While the eyes of the world are on the Russia-Ukraine war, and while companies the world over are grappling with the fallout, the 2022 AGM and proxy season is quietly getting underway.

ESG is now, without question, a mainstream lens through which companies are viewed and assessed by investors. AGMs have become firmly established as a platform for shareholders to bring key ESG issues to the attention of boards and the public.

Global ESG assets are projected to surpass $41 trillion by 2022 and $50 trillion by 2025, one-third of the projected total assets under management globally, according to Bloomberg Intelligence. ESG funds represent the fastest-growing part of the global fund market.

We expect ESG issues to rank high on this year’s AGM discussions between investors and managements, continuing a strong trend we saw in 2021, when we observed the following:

  • A higher percentage of shareholder proposals on environmental issues are winning majority support. Shareholders across Europe, the US and Australia sent a clear message through their voting that they expect companies to establish robust decarbonization strategies and plans. Around 30% of shareholder resolutions on environmental issues received majority support from investors in 2021, with resolutions on specific aspects of climate action, such as lobbying, receiving more support than resolutions on corporate climate strategy. [1]
  • The “Say on Climate” campaign is gathering pace, although it received mixed reviews depending on regional investor perspectives.

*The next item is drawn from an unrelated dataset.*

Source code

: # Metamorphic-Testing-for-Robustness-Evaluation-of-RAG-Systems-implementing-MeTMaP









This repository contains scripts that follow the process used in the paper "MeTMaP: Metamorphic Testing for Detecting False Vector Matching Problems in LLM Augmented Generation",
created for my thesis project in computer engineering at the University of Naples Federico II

Say on Climate votes that were backed by company management have received high levels of investor support, often with upwards of 90% “for” votes. [2]
  • Diversity as the key social issue, with many disclosure-related diversity resolutions receiving good support. Overall, however, most shareholder resolutions on other social issues failed to get significant or received considerably lower support than environmental resolutions. [3]

Since last year’s AGMs, we have seen significant political and regulatory changes across the world, such as broad endorsement around the globe of TCFD as a standard for climate disclosures; the merger of SASB with the IIRC and the establishment of the International Sustainability Standards Board; incoming supply chain regulation in a number of Western countries; and the EU’s detailing of its Taxonomy which stipulates which corporate activities are to be regarded as sustainable and which ones are not.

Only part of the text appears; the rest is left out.